[Prompt]
Write out the full listing again, exactly as it stands.

[Dataset extract]
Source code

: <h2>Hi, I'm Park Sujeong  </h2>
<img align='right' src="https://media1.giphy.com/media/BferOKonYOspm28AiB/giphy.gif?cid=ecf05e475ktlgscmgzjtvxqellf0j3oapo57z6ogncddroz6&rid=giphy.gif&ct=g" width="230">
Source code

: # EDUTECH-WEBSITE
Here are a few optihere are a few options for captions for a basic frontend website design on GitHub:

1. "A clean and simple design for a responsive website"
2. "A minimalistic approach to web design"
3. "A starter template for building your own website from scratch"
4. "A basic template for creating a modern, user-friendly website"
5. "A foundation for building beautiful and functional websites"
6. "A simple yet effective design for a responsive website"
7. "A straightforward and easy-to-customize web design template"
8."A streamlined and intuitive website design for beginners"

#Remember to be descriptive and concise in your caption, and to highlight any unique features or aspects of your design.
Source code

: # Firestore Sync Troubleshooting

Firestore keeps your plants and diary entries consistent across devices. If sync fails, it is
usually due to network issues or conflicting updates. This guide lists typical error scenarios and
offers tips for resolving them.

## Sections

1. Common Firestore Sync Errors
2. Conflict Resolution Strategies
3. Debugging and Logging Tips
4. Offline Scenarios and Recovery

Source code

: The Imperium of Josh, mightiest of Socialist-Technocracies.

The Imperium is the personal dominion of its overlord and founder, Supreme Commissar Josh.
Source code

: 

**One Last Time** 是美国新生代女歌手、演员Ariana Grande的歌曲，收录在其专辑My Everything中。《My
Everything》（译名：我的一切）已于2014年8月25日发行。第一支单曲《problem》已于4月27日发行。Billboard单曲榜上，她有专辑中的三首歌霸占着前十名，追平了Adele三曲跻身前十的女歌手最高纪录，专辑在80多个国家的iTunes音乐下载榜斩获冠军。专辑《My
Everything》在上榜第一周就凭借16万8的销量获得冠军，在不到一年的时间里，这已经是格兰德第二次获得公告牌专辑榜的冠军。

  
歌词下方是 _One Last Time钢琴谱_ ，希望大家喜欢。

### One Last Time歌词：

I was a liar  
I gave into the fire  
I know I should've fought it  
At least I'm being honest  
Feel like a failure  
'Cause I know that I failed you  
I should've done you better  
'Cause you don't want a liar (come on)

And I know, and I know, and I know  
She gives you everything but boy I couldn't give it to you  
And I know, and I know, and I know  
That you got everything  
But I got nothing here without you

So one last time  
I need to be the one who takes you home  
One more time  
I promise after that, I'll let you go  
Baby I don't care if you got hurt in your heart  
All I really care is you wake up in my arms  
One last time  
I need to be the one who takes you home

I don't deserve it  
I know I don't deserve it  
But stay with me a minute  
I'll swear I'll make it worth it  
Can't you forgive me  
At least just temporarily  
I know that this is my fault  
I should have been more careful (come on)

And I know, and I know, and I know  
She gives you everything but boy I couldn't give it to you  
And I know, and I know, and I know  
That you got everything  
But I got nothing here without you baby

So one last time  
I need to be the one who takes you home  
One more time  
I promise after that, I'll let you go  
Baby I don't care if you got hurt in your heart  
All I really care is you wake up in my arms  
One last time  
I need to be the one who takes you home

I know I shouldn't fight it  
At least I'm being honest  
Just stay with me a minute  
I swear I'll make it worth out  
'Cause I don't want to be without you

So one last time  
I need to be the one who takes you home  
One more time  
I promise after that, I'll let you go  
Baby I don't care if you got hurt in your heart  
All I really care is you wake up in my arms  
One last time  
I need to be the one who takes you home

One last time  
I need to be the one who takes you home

[Exercise solution]
Source code

: <h2>Hi, I'm Park Sujeong  </h2>
<img align='right' src="https://media1.giphy.com/media/BferOKonYOspm28AiB/giphy.gif?cid=ecf05e475ktlgscmgzjtvxqellf0j3oapo57z6ogncddroz6&rid=giphy.gif&ct=g" width="230">
Source code

: # EDUTECH-WEBSITE
Here are a few optihere are a few options for captions for a basic frontend website design on GitHub:

1. "A clean and simple design for a responsive website"
2. "A minimalistic approach to web design"
3. "A starter template for building your own website from scratch"
4. "A basic template for creating a modern, user-friendly website"
5. "A foundation for building beautiful and functional websites"
6. "A simple yet effective design for a responsive website"
7. "A straightforward and easy-to-customize web design template"
8."A streamlined and intuitive website design for beginners"

#Remember to be descriptive and concise in your caption, and to highlight any unique features or aspects of your design.
Source code

: # Firestore Sync Troubleshooting

Firestore keeps your plants and diary entries consistent across devices. If sync fails, it is
usually due to network issues or conflicting updates. This guide lists typical error scenarios and
offers tips for resolving them.

## Sections

1. Common Firestore Sync Errors
2. Conflict Resolution Strategies
3. Debugging and Logging Tips
4. Offline Scenarios and Recovery

Source code

: The Imperium of Josh, mightiest of Socialist-Technocracies.

The Imperium is the personal dominion of its overlord and founder, Supreme Commissar Josh.
Source code

: 

**One Last Time** 是美国新生代女歌手、演员Ariana Grande的歌曲，收录在其专辑My Everything中。《My
Everything》（译名：我的一切）已于2014年8月25日发行。第一支单曲《problem》已于4月27日发行。Billboard单曲榜上，她有专辑中的三首歌霸占着前十名，追平了Adele三曲跻身前十的女歌手最高纪录，专辑在80多个国家的iTunes音乐下载榜斩获冠军。专辑《My
Everything》在上榜第一周就凭借16万8的销量获得冠军，在不到一年的时间里，这已经是格兰德第二次获得公告牌专辑榜的冠军。

  
歌词下方是 _One Last Time钢琴谱_ ，希望大家喜欢。

### One Last Time歌词：

I was a liar  
I gave into the fire  
I know I should've fought it  
At least I'm being honest  
Feel like a failure  
'Cause I know that I failed you  
I should've done you better  
'Cause you don't want a liar (come on)

And I know, and I know, and I know  
She gives you everything but boy I couldn't give it to you  
And I know, and I know, and I know  
That you got everything  
But I got nothing here without you

So one last time  
I need to be the one who takes you home  
One more time  
I promise after that, I'll let you go  
Baby I don't care if you got hurt in your heart  
All I really care is you wake up in my arms  
One last time  
I need to be the one who takes you home

I don't deserve it  
I know I don't deserve it  
But stay with me a minute  
I'll swear I'll make it worth it  
Can't you forgive me  
At least just temporarily  
I know that this is my fault  
I should have been more careful (come on)

And I know, and I know, and I know  
She gives you everything but boy I couldn't give it to you  
And I know, and I know, and I know  
That you got everything  
But I got nothing here without you baby

So one last time  
I need to be the one who takes you home  
One more time  
I promise after that, I'll let you go  
Baby I don't care if you got hurt in your heart  
All I really care is you wake up in my arms  
One last time  
I need to be the one who takes you home

I know I shouldn't fight it  
At least I'm being honest  
Just stay with me a minute  
I swear I'll make it worth out  
'Cause I don't want to be without you

So one last time  
I need to be the one who takes you home  
One more time  
I promise after that, I'll let you go  
Baby I don't care if you got hurt in your heart  
All I really care is you wake up in my arms  
One last time  
I need to be the one who takes you home

One last time  
I need to be the one who takes you home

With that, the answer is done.